=== Begin Enclosure ===

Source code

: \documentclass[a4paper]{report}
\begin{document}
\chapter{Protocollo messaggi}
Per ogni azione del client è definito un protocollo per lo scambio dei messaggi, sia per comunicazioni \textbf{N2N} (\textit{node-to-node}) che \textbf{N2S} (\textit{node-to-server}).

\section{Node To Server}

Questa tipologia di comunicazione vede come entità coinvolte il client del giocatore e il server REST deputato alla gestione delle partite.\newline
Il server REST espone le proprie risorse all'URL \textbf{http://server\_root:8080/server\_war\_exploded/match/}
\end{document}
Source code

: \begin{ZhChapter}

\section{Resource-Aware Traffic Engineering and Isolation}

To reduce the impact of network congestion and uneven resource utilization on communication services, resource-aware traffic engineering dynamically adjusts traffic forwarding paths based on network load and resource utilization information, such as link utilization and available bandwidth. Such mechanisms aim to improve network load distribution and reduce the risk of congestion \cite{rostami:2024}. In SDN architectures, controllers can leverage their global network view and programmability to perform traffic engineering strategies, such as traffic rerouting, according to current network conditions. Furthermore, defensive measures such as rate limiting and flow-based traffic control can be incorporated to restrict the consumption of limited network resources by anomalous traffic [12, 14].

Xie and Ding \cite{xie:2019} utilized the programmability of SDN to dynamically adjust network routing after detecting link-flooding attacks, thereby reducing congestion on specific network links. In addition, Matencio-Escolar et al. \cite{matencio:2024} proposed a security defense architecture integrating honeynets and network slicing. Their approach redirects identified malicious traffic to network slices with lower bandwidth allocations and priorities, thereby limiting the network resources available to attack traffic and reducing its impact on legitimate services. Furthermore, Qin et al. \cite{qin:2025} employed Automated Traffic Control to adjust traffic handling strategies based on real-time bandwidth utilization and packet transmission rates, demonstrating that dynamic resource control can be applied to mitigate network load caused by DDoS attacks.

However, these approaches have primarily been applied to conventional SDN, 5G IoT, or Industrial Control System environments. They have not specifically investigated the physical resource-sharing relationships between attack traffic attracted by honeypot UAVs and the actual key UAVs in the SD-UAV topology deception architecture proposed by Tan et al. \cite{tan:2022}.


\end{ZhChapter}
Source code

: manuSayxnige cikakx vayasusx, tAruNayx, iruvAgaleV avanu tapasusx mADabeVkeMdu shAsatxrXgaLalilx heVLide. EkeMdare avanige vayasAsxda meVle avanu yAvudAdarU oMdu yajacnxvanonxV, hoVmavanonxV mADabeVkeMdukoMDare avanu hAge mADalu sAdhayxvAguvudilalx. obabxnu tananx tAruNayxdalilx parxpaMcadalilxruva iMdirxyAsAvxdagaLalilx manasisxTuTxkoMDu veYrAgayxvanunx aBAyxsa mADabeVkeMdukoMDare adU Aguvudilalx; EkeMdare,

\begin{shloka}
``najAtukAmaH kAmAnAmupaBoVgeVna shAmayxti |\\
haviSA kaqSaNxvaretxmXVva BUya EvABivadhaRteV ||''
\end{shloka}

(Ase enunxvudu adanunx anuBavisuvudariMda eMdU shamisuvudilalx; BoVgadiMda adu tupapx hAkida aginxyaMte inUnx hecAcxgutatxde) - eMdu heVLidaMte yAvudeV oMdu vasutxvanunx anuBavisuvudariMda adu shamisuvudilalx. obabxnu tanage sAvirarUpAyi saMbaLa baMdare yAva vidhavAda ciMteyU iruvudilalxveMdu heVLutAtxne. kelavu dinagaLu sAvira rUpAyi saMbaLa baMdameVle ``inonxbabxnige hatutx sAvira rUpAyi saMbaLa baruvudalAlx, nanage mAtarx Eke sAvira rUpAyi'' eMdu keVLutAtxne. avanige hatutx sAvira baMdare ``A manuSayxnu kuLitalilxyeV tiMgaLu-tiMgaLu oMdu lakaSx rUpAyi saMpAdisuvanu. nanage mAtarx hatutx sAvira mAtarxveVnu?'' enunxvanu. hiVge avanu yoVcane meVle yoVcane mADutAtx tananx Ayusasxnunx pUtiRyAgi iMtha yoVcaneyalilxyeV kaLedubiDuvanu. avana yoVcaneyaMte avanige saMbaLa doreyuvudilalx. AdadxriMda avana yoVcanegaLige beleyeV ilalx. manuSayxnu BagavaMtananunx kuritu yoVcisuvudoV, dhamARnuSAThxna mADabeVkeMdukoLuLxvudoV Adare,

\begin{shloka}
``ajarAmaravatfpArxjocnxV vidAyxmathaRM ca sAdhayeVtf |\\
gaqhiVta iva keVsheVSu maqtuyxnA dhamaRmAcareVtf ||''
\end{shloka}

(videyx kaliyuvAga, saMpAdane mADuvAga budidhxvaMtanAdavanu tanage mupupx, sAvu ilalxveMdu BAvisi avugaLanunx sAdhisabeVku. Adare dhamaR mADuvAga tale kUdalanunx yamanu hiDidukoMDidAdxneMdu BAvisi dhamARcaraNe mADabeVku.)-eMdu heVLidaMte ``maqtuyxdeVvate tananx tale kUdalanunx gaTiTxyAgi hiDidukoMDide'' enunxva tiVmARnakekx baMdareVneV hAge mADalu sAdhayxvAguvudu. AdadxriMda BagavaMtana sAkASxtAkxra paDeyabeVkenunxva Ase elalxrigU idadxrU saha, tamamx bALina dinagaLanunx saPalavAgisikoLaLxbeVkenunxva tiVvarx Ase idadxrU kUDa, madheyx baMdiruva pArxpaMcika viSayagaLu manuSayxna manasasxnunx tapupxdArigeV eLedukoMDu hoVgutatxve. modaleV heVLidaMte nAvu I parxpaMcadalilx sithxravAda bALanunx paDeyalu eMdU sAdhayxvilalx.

=== End Enclosure ===

§ **PROBLEM DETAILS**:
Within the listing above, extract exactly the lines from the line with "Per ogni azione" to the line with "Traffic Engineering and", the two named lines included, and no others.

§ **RESPONSE AREA**:
Per ogni azione del client è definito un protocollo per lo scambio dei messaggi, sia per comunicazioni \textbf{N2N} (\textit{node-to-node}) che \textbf{N2S} (\textit{node-to-server}).

\section{Node To Server}

Questa tipologia di comunicazione vede come entità coinvolte il client del giocatore e il server REST deputato alla gestione delle partite.\newline
Il server REST espone le proprie risorse all'URL \textbf{http://server\_root:8080/server\_war\_exploded/match/}
\end{document}
Source code

: \begin{ZhChapter}

\section{Resource-Aware Traffic Engineering and Isolation}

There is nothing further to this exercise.